Early autumn at the start of deer season I am warned not to go into the woods behind my house. At seven, I understand the dangers of hunting season so I play in the yard and occasionally the pop-crack of a distant gun echoes from out of the trees. My family does not hunt. Our next door neighbors, however, do.
On Friday afternoon I play outside while my mother makes dinner. Our dog comes bounding out of our budding Christmas tree field carrying a large, long stick-like object. I know it is not a stick as it is too floppy, but from where I am I can’t tell exactly what it is. The dog zips by into the back field and I catch a bright flash of red.

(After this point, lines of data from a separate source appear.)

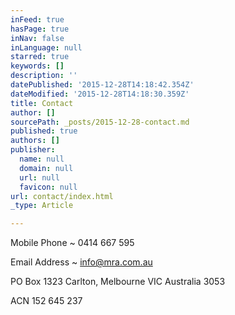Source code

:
```yaml
---
inFeed: true
hasPage: true
inNav: false
inLanguage: null
starred: true
keywords: []
description: ''
datePublished: '2015-12-28T14:18:42.354Z'
dateModified: '2015-12-28T14:18:30.359Z'
title: Contact
author: []
sourcePath: _posts/2015-12-28-contact.md
published: true
authors: []
publisher:
  name: null
  domain: null
  url: null
  favicon: null
url: contact/index.html
_type: Article

---
```

Mobile Phone ~ 0414 667 595

Email Address ~ info@mra.com.au

PO Box 1323 Carlton, Melbourne VIC Australia 3053

ACN 152 645 237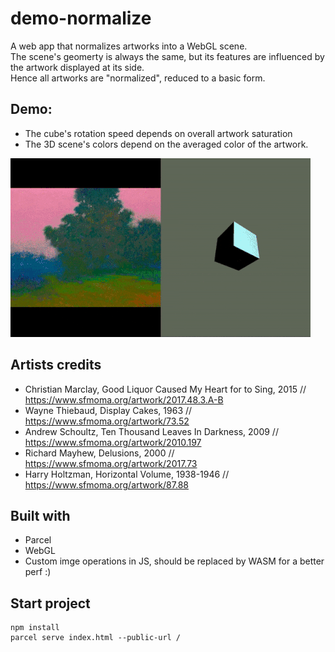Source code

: # demo-normalize 

A web app that normalizes artworks into a WebGL scene.  
The scene's geomerty is always the same, but its features are influenced by the artwork displayed at its side.  
Hence all artworks are "normalized", reduced to a basic form.

## Demo:  

* The cube's rotation speed depends on overall artwork saturation 
* The 3D scene's colors depend on the averaged color of the artwork.  


![Demo Normalize](https://raw.githubusercontent.com/maudnals/demo-normalize/49012eecbb96275fca056bcb259be0e034c34813/doc/demo.gif)




## Artists credits 

* Christian Marclay, Good Liquor Caused My Heart for to Sing, 2015 // https://www.sfmoma.org/artwork/2017.48.3.A-B
* Wayne Thiebaud, Display Cakes, 1963 // https://www.sfmoma.org/artwork/73.52
* Andrew Schoultz, Ten Thousand Leaves In Darkness, 2009 // https://www.sfmoma.org/artwork/2010.197
* Richard Mayhew, Delusions, 2000 // https://www.sfmoma.org/artwork/2017.73
* Harry Holtzman, Horizontal Volume, 1938-1946 // https://www.sfmoma.org/artwork/87.88

## Built with  
* Parcel
* WebGL 
* Custom imge operations in JS, should be replaced by WASM for a better perf :)

## Start project 

```
npm install
parcel serve index.html --public-url /
```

I run over to the dog now lying in the grass gnawing on its treasure. I approach slowly, creeping up on the dog. He looks up at me as I near and wags his tail. I pet his head and kneel beside him looking at the object.
A pointed hoof, tan fur, a mangle of muscle, tendons and veins lay between the dog’s front paws. Our neighbor must have bagged a deer that morning and our dog had made off with a discarded leg. Just above the knee joint was a ragged chewed mess; a fly lands and crawls along the hoof. The dog began licking the bloody stump. And a plan began forming in my mind.
Show and Tell is on Monday. I giggle and reach down to pick up the leg. I pet his head and murmured softly and the dog allows me to ease the deer leg from the ground.
As I stand up the to dog bites at the leg pulling it back.
“Hey!” I shout at the dog.
He immediately releases the leg and I back up. He leaps at the leg again, tail still wagging. A game of tug of war has begun. A few minutes pass. Perhaps, my mother has noticed us from the kitchen window. Perhaps she has a sixth sense but she suddenly appears, yelling at both me and the dog. I drop the deer leg and the dog prances away for a second.
My mom takes the leg from both of us and tosses it into the woods. I am defeated momentarily. After dinner, both the dog and I make a second play for the leg. I win. I sneak the leg into the house and tuck it inside a paper bag before tiptoeing upstairs and hiding it away in the bottom of my closet. This will be the best Show and Tell ever. I gleefully hum to myself. My pride and excitement get the best of me though.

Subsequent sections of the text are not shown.